这里几乎是你在awk中描述的逻辑转录(我添加了假设,从1开始,长度为2应该在第一个字符之后分开)。我还注意到第9行在@分隔符后面有一个空格,所以在BEGIN块中可以看到字段分隔符的可能性 - 可能是您不需要的真实数据,所以只是为了知道的。我最终得到了你的预期输出,但是你可能想要在较大的数据集上进行检查,以防有一些更多的用例没有被考虑在内。
$ cat jd.awk
BEGIN { FS = " *@ *"; OFS = "@" }
{
for (i=3; i<=NF; ++i) {
# if integers start with [2-9] then split after one character
if (substr($i, 1, 1) ~ /[2-9]/) {
$i = substr($i, 1, 1) "@" substr($i, 2)
}
else {
split($i, parts, "[ /]")
# else if it starts with [1] and length is equal to 2
# (before the space and fraction) then split the first character
if (substr($i, 1, 1) == "1" && length(parts[1]) == 2) {
$i = substr($i, 1, 1) "@" substr($i, 2)
}
# else if it starts with [1] and length is equal to 3 or more
# (before the space and fraction) then split the firsts two characters.

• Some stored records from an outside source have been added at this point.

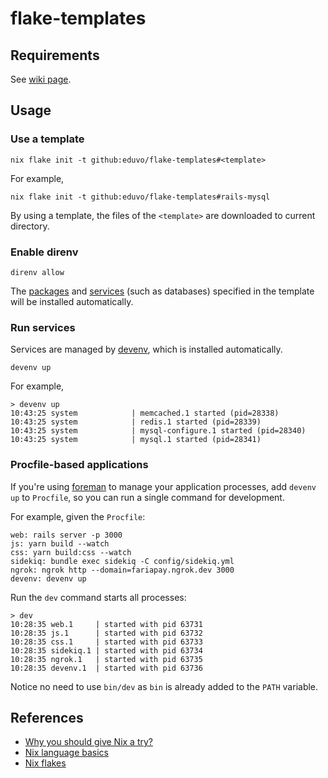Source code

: # flake-templates

## Requirements

See [wiki page](https://github.com/eduvo/flake-templates/wiki/Requirements).

## Usage

### Use a template

```shell
nix flake init -t github:eduvo/flake-templates#<template>
```

For example,

```shell
nix flake init -t github:eduvo/flake-templates#rails-mysql
```

By using a template, the files of the `<template>` are downloaded to current directory.

### Enable direnv

``` shell
direnv allow
```

The [packages](https://search.nixos.org/packages) and
[services](https://devenv.sh/services/#supported-services) (such as databases)
specified in the template will be installed automatically.

### Run services

Services are managed by [devenv](https://devenv.sh/), which is installed automatically.

``` shell
devenv up
```

For example,

``` shell
> devenv up
10:43:25 system            | memcached.1 started (pid=28338)
10:43:25 system            | redis.1 started (pid=28339)
10:43:25 system            | mysql-configure.1 started (pid=28340)
10:43:25 system            | mysql.1 started (pid=28341)
```

### Procfile-based applications
If you're using [foreman](https://github.com/ddollar/foreman) to manage your
application processes, add `devenv up` to `Procfile`, so you can run a single
command for development.

For example, given the `Procfile`:

```
web: rails server -p 3000
js: yarn build --watch
css: yarn build:css --watch
sidekiq: bundle exec sidekiq -C config/sidekiq.yml
ngrok: ngrok http --domain=fariapay.ngrok.dev 3000
devenv: devenv up
```

Run the `dev` command starts all processes:

``` shell
> dev
10:28:35 web.1     | started with pid 63731
10:28:35 js.1      | started with pid 63732
10:28:35 css.1     | started with pid 63733
10:28:35 sidekiq.1 | started with pid 63734
10:28:35 ngrok.1   | started with pid 63735
10:28:35 devenv.1  | started with pid 63736
```

Notice no need to use `bin/dev` as `bin` is already added to the `PATH` variable.

## References
- [Why you should give Nix a try?](https://nixos.org/guides/nix-pills/why-you-should-give-it-a-try)
- [Nix language basics](https://nix.dev/tutorials/nix-language)
- [Nix flakes](https://nixos.wiki/wiki/Flakes)
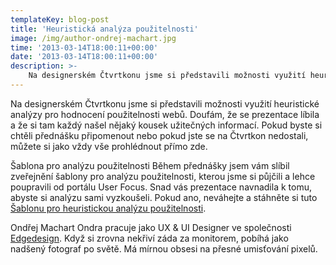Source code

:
 ```yaml
---
templateKey: blog-post
title: 'Heuristická analýza použitelnosti'
image: /img/author-ondrej-machart.jpg
time: '2013-03-14T18:00:11+00:00'
date: '2013-03-14T18:00:11+00:00'
description: >-
    Na designerském Čtvrtkonu jsme si představili možnosti využití heuristické analýzy pro hodnocení použitelnosti webů. Doufám, že se prezentace líbila a že si tam každý našel nějaký kousek...
---
```

Na designerském Čtvrtkonu jsme si představili možnosti využití heuristické analýzy pro hodnocení použitelnosti webů. Doufám, že se prezentace líbila a že si tam každý našel nějaký kousek užitečných informací. Pokud byste si chtěli přednášku připomenout nebo pokud jste se na Čtvrtkon nedostali, můžete si jako vždy vše prohlédnout přímo zde.

Šablona pro analýzu použitelnosti Během přednášky jsem vám slíbil zveřejnění šablony pro analýzu použitelnosti, kterou jsme si půjčili a lehce poupravili od portálu User Focus. Snad vás prezentace navnadila k tomu, abyste si analýzu sami vyzkoušeli. Pokud ano, neváhejte a stáhněte si tuto [Šablonu pro heuristickou analýzu použitelnosti](http://cl.ly/42473M073H38 "Šablona heuristické analýzy použitelnosti").

Ondřej Machart Ondra pracuje jako UX & UI Designer ve společnosti [Edgedesign](http://edgedesign.cz "Edgedesign.cz"). Když si zrovna nekřiví záda za monitorem, pobíhá jako nadšený fotograf po světě. Má mírnou obsesi na přesné umisťování pixelů.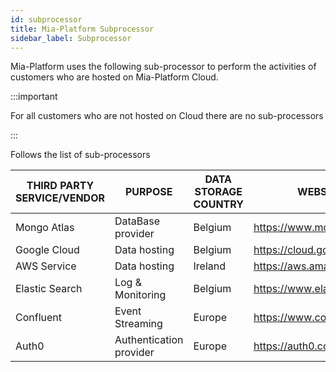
 ```yaml
---
id: subprocessor
title: Mia-Platform Subprocessor
sidebar_label: Subprocessor
---
```

Mia-Platform uses the following sub-processor to perform the activities of customers who are hosted on Mia-Platform Cloud.

:::important

For all customers who are not hosted on Cloud there are no sub-processors

:::

Follows the list of sub-processors

| THIRD PARTY SERVICE/VENDOR | PURPOSE           | DATA STORAGE COUNTRY | WEBSITE                   |
|----------------------------|-------------------|----------------|---------------------------|
| Mongo Atlas                | DataBase provider | Belgium        | <https://www.mongodb.com/>  |
| Google Cloud               | Data hosting      | Belgium        | <https://cloud.google.com/> |
| AWS Service                | Data hosting      | Ireland        | <https://aws.amazon.com/>   |
| Elastic Search             | Log & Monitoring  | Belgium        | <https://www.elastic.co/>   |
| Confluent                  | Event Streaming   | Europe         | <https://www.confluent.io/> |
| Auth0                      | Authentication provider| Europe    | <https://auth0.com/>        |
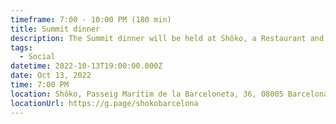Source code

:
 ```yaml
---
timeframe: 7:00 - 10:00 PM (180 min)
title: Summit dinner
description: The Summit dinner will be held at Shôko, a Restaurant and Lounge Club.
tags:
  - Social
datetime: 2022-10-13T19:00:00.000Z
date: Oct 13, 2022
time: 7:00 PM
location: Shôko, Passeig Marítim de la Barceloneta, 36, 08005 Barcelona, Spain
locationUrl: https://g.page/shokobarcelona
---
```

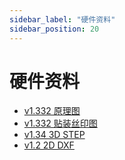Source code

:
 ```yaml
---
sidebar_label: "硬件资料"
sidebar_position: 20
---
```


# 硬件资料

- [v1.332 原理图](https://dl.radxa.com/rock3/docs/hw/3c/ROCK-3C-V1.332-SCH.pdf)
- [v1.332 贴装丝印图](https://dl.radxa.com/rock3/docs/hw/3c/ROCK-3C-V1.332-SMD.pdf)
- [v1.34 3D STEP](https://dl.radxa.com/rock3/docs/hw/3c/rock3c-v1.34.stp)
- [v1.2 2D DXF](https://dl.radxa.com/rock3/docs/hw/3c/ROCK3C_2D_V1.2.dxf)
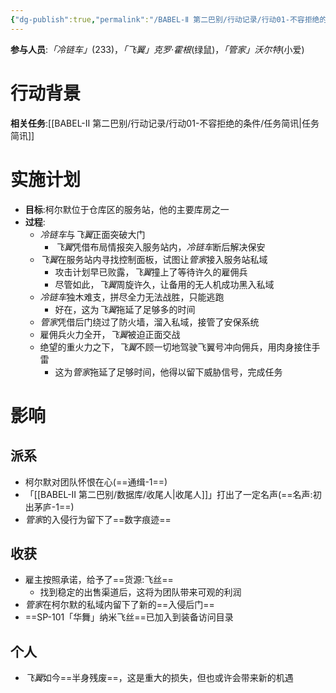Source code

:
 ```yaml
---
{"dg-publish":true,"permalink":"/BABEL-Ⅱ 第二巴别/行动记录/行动01-不容拒绝的条件/行动Log/"}
---
```


**参与人员**:*「冷链车」*(233)，*「飞翼」克罗·霍根*(绿鼠)，*「管家」沃尔特*(小爱)
# 行动背景
**相关任务**:[[BABEL-Ⅱ 第二巴别/行动记录/行动01-不容拒绝的条件/任务简讯\|任务简讯]]
# 实施计划
- **目标**:柯尔默位于仓库区的服务站，他的主要库房之一
- **过程**:
	- *冷链车*与*飞翼*正面突破大门
		- *飞翼*凭借布局情报突入服务站内，*冷链车*断后解决保安
	- *飞翼*在服务站内寻找控制面板，试图让*管家*接入服务站私域
		- 攻击计划早已败露，*飞翼*撞上了等待许久的雇佣兵
		- 尽管如此，*飞翼*周旋许久，让备用的无人机成功黑入私域
	- *冷链车*独木难支，拼尽全力无法战胜，只能逃跑
		- 好在，这为*飞翼*拖延了足够多的时间
	- *管家*凭借后门绕过了防火墙，溜入私域，接管了安保系统
	- 雇佣兵火力全开，*飞翼*被迫正面交战
	- 绝望的重火力之下，*飞翼*不顾一切地驾驶飞翼号冲向佣兵，用肉身接住手雷
		- 这为*管家*拖延了足够时间，他得以留下威胁信号，完成任务

# 影响
## 派系
- 柯尔默对团队怀恨在心(==通缉-1==)
- 「[[BABEL-Ⅱ 第二巴别/数据库/收尾人\|收尾人]]」打出了一定名声(==名声:初出茅庐-1==)
- *管家*的入侵行为留下了==数字痕迹==
## 收获
- 雇主按照承诺，给予了==货源:飞丝==
	- 找到稳定的出售渠道后，这将为团队带来可观的利润
- *管家*在柯尔默的私域内留下了新的==入侵后门==
- ==SP-101「华舞」纳米飞丝==已加入到装备访问目录

## 个人
- *飞翼*如今==半身残废==，这是重大的损失，但也或许会带来新的机遇
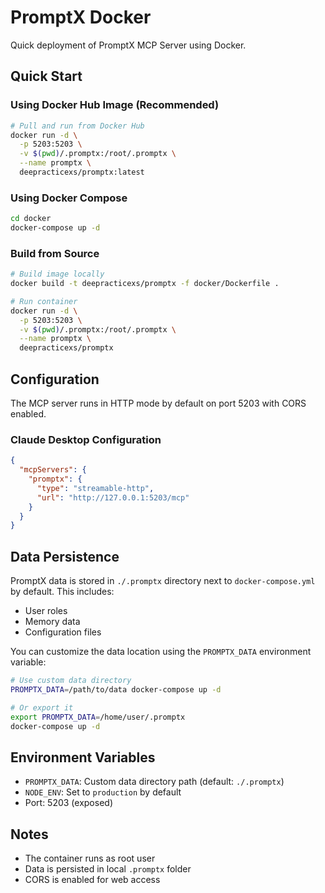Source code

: # PromptX Docker

Quick deployment of PromptX MCP Server using Docker.

## Quick Start

### Using Docker Hub Image (Recommended)
```bash
# Pull and run from Docker Hub
docker run -d \
  -p 5203:5203 \
  -v $(pwd)/.promptx:/root/.promptx \
  --name promptx \
  deepracticexs/promptx:latest
```

### Using Docker Compose
```bash
cd docker
docker-compose up -d
```

### Build from Source
```bash
# Build image locally
docker build -t deepracticexs/promptx -f docker/Dockerfile .

# Run container
docker run -d \
  -p 5203:5203 \
  -v $(pwd)/.promptx:/root/.promptx \
  --name promptx \
  deepracticexs/promptx
```

## Configuration

The MCP server runs in HTTP mode by default on port 5203 with CORS enabled.

### Claude Desktop Configuration
```json
{
  "mcpServers": {
    "promptx": {
      "type": "streamable-http",
      "url": "http://127.0.0.1:5203/mcp"
    }
  }
}
```

## Data Persistence

PromptX data is stored in `./.promptx` directory next to `docker-compose.yml` by default.
This includes:
- User roles
- Memory data
- Configuration files

You can customize the data location using the `PROMPTX_DATA` environment variable:
```bash
# Use custom data directory
PROMPTX_DATA=/path/to/data docker-compose up -d

# Or export it
export PROMPTX_DATA=/home/user/.promptx
docker-compose up -d
```

## Environment Variables

- `PROMPTX_DATA`: Custom data directory path (default: `./.promptx`)
- `NODE_ENV`: Set to `production` by default
- Port: 5203 (exposed)

## Notes

- The container runs as root user
- Data is persisted in local `.promptx` folder
- CORS is enabled for web access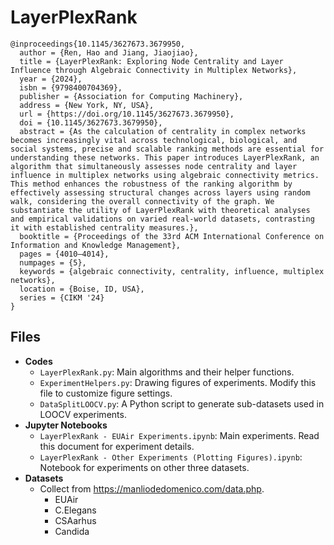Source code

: # LayerPlexRank

```
@inproceedings{10.1145/3627673.3679950,
  author = {Ren, Hao and Jiang, Jiaojiao},
  title = {LayerPlexRank: Exploring Node Centrality and Layer Influence through Algebraic Connectivity in Multiplex Networks},
  year = {2024},
  isbn = {9798400704369},
  publisher = {Association for Computing Machinery},
  address = {New York, NY, USA},
  url = {https://doi.org/10.1145/3627673.3679950},
  doi = {10.1145/3627673.3679950},
  abstract = {As the calculation of centrality in complex networks becomes increasingly vital across technological, biological, and social systems, precise and scalable ranking methods are essential for understanding these networks. This paper introduces LayerPlexRank, an algorithm that simultaneously assesses node centrality and layer influence in multiplex networks using algebraic connectivity metrics. This method enhances the robustness of the ranking algorithm by effectively assessing structural changes across layers using random walk, considering the overall connectivity of the graph. We substantiate the utility of LayerPlexRank with theoretical analyses and empirical validations on varied real-world datasets, contrasting it with established centrality measures.},
  booktitle = {Proceedings of the 33rd ACM International Conference on Information and Knowledge Management},
  pages = {4010–4014},
  numpages = {5},
  keywords = {algebraic connectivity, centrality, influence, multiplex networks},
  location = {Boise, ID, USA},
  series = {CIKM '24}
}
```

## Files

- **Codes**
  - `LayerPlexRank.py`: Main algorithms and their helper functions.
  - `ExperimentHelpers.py`: Drawing figures of experiments. Modify this file to customize figure settings. 
  - `DataSplitLOOCV.py`: A Python script to generate sub-datasets used in LOOCV experiments.
- **Jupyter Notebooks**
  - `LayerPlexRank - EUAir Experiments.ipynb`: Main experiments. Read this document for experiment details.
  - `LayerPlexRank - Other Experiments (Plotting Figures).ipynb`: Notebook for experiments on other three datasets.
- **Datasets**
  - Collect from <https://manliodedomenico.com/data.php>.
    - EUAir
    - C.Elegans
    - CSAarhus
    - Candida
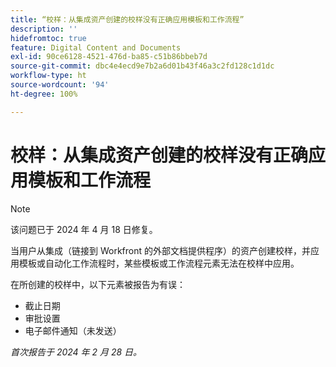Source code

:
 ```yaml
---
title: “校样：从集成资产创建的校样没有正确应用模板和工作流程”
description: ''
hidefromtoc: true
feature: Digital Content and Documents
exl-id: 90ce6128-4521-476d-ba85-c51b86bbeb7d
source-git-commit: dbc4e4ecd9e7b2a6d01b43f46a3c2fd128c1d1dc
workflow-type: ht
source-wordcount: '94'
ht-degree: 100%

---
```


# 校样：从集成资产创建的校样没有正确应用模板和工作流程

>[!NOTE]
>
>该问题已于 2024 年 4 月 18 日修复。

当用户从集成（链接到 Workfront 的外部文档提供程序）的资产创建校样，并应用模板或自动化工作流程时，某些模板或工作流程元素无法在校样中应用。

在所创建的校样中，以下元素被报告为有误：

* 截止日期
* 审批设置
* 电子邮件通知（未发送）

_首次报告于 2024 年 2 月 28 日。_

else if (substr($i, 1, 1) == "1" && length(parts[1]) >= 3) {
$i = substr($i, 1, 2) "@" substr($i, 3)
}
}
}
print
}
$ cat jd.txt
1@2@11@11/8@11/8@11@11/2
2@4@31 1/2@31 1/2@31/2@21@21/2
3@10@116 1/4@98@911 3/4@410@38 1/2
4@1@21@21/8@21/8@33@49 1/4
5@11@74@75@67 1/2@511 1/2@511 1/2
6@9@106@108 1/4@89 1/4@613 1/2@616
7@7@96@118 1/4@1313 1/2@715@717 3/4
8@12@127 3/4@129 3/4@1212 1/2@816 1/2@817 3/4
9@6@63@ 64 1/2@79@916 1/2@918
10@13@139 3/4@1311 1/4@1112@1017@1019 3/4
11@3@42@42@43 1/2@1118 1/2@1126 1/4
12@5@84 1/2@87@1011 3/4@1219 1/2@1228 1/4
13@8@52 1/2@53 1/2@57@1324@1332 3/4
$ awk -f jd.awk jd.txt
1@2@1@1@1@1/8@1@1/8@1@1@1@1/2
2@4@3@1 1/2@3@1 1/2@3@1/2@2@1@2@1/2
3@10@11@6 1/4@9@8@9@11 3/4@4@10@3@8 1/2
4@1@2@1@2@1/8@2@1/8@3@3@4@9 1/4
5@11@7@4@7@5@6@7 1/2@5@11 1/2@5@11 1/2
6@9@10@6@10@8 1/4@8@9 1/4@6@13 1/2@6@16
7@7@9@6@11@8 1/4@13@13 1/2@7@15@7@17 3/4
8@12@12@7 3/4@12@9 3/4@12@12 1/2@8@16 1/2@8@17 3/4
9@6@6@3@6@4 1/2@7@9@9@16 1/2@9@18
10@13@13@9 3/4@13@11 1/4@11@12@10@17@10@19 3/4
11@3@4@2@4@2@4@3 1/2@11@18 1/2@11@26 1/4
12@5@8@4 1/2@8@7@10@11 3/4@12@19 1/2@12@28 1/4
13@8@5@2 1/2@5@3 1/2@5@7@13@24@13@32 3/4
#3
This might work for you (GNU sed):
这可能适合你(GNU sed):
sed -r 's/^(([^@]*@){2})/\1\n/;ta;:a;/\n[0-9]?$/s/\n//;t;/\n(1[0-9]|[0-9])([0-9][0-9]?)/s//\1@\2\n/;ta;/\n([0-9]?[^0-9\n]) ?/s//\1\n/;ta' file
This inserts a newline following the second field and then pattern matches and loops, each successive match moves the newline forward until the end of the line when the newline is removed.
这会在第二个字段后插入一个换行符,然后对匹配和循环进行模式处理,每次连续匹配都会将换行符向前移动,直到删除换行符时的行尾。
#4
Thank you for all of your quick responses.
They helped me with the parsing of my data sets that needed to be done before an upload. The solution that I ended up using was the one based on pearl due to simplicity. Again, Thank You for your answers.
感谢您的所有快速回复。他们帮助我解析了在上传之前需要完成的数据集。由于简单,我最终使用的解决方案是基于珍珠的解决方案。再次,谢谢你的答案。